• _Work item_
Whenever a line in the material below contains "count", copy that line.
====== Material for this exercise
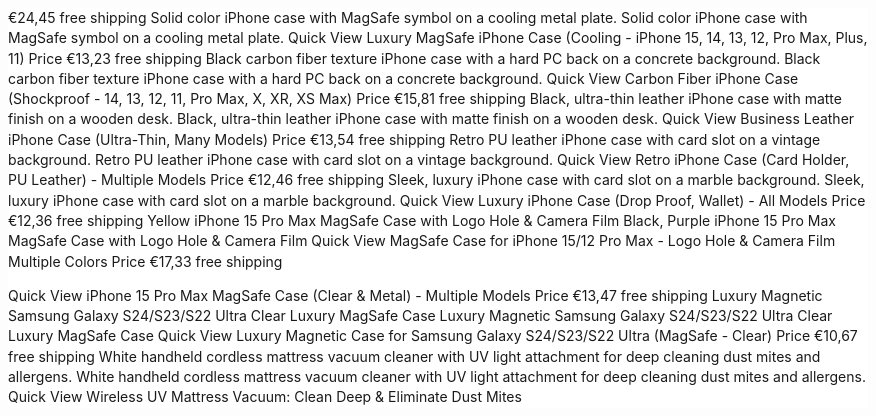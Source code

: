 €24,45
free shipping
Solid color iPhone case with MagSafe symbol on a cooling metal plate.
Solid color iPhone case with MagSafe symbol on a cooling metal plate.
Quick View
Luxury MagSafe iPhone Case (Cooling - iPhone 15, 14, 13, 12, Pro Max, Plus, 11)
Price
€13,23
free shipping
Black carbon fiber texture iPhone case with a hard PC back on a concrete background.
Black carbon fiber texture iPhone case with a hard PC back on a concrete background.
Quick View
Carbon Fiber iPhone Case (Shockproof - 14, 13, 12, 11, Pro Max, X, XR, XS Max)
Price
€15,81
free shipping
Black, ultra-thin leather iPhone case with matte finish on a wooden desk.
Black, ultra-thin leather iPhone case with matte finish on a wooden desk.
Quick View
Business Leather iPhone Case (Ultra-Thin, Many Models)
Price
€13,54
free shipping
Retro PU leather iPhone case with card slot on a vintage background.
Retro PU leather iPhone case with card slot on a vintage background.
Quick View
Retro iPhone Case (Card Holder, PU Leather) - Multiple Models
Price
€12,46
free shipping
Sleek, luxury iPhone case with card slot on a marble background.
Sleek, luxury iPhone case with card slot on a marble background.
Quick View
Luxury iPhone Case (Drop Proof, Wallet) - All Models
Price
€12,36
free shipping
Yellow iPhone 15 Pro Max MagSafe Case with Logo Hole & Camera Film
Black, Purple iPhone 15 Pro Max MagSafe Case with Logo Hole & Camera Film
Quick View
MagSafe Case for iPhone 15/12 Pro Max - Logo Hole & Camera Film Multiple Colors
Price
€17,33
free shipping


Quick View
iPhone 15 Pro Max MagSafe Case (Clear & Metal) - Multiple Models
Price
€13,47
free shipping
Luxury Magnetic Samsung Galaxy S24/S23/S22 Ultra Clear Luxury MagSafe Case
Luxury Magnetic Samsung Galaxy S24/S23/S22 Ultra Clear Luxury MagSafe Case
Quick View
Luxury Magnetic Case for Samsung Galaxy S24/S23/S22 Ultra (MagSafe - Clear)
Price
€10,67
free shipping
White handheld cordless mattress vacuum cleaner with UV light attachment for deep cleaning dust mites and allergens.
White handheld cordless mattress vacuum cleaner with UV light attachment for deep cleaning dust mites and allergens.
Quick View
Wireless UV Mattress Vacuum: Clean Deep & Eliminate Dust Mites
============
====== Material for this exercise
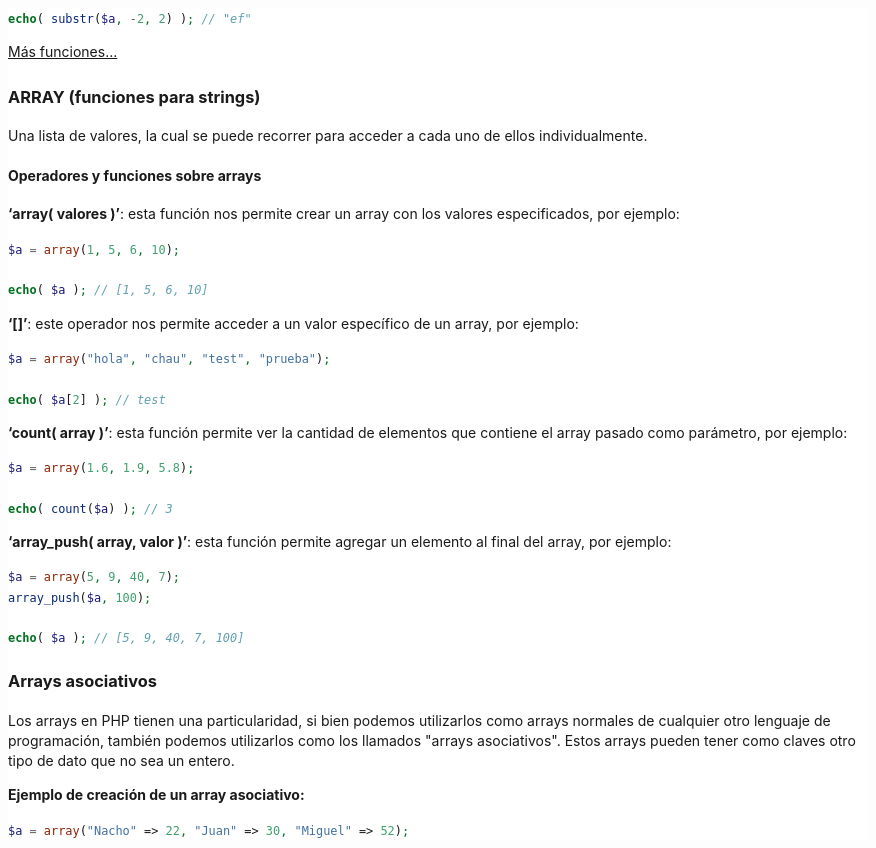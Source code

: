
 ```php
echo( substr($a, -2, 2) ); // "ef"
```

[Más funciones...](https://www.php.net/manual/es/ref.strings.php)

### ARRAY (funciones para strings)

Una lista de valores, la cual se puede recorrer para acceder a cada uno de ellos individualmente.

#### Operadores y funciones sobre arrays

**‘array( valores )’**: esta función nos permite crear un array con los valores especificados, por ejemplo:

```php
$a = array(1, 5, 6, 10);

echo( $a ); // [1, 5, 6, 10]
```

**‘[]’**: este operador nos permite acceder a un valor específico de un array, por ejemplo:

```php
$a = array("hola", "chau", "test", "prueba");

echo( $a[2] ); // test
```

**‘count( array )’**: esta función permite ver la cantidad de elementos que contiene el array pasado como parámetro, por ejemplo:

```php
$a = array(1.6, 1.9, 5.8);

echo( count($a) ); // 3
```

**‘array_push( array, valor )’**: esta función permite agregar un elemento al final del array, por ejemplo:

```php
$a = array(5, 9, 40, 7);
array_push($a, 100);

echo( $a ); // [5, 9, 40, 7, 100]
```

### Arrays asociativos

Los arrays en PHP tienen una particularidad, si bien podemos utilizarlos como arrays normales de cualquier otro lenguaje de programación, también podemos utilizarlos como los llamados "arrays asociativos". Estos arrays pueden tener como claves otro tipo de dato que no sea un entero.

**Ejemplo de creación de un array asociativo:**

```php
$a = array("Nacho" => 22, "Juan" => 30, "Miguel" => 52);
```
============
• _Solution to this exercise_
**‘count( array )’**: esta función permite ver la cantidad de elementos que contiene el array pasado como parámetro, por ejemplo:
echo( count($a) ); // 3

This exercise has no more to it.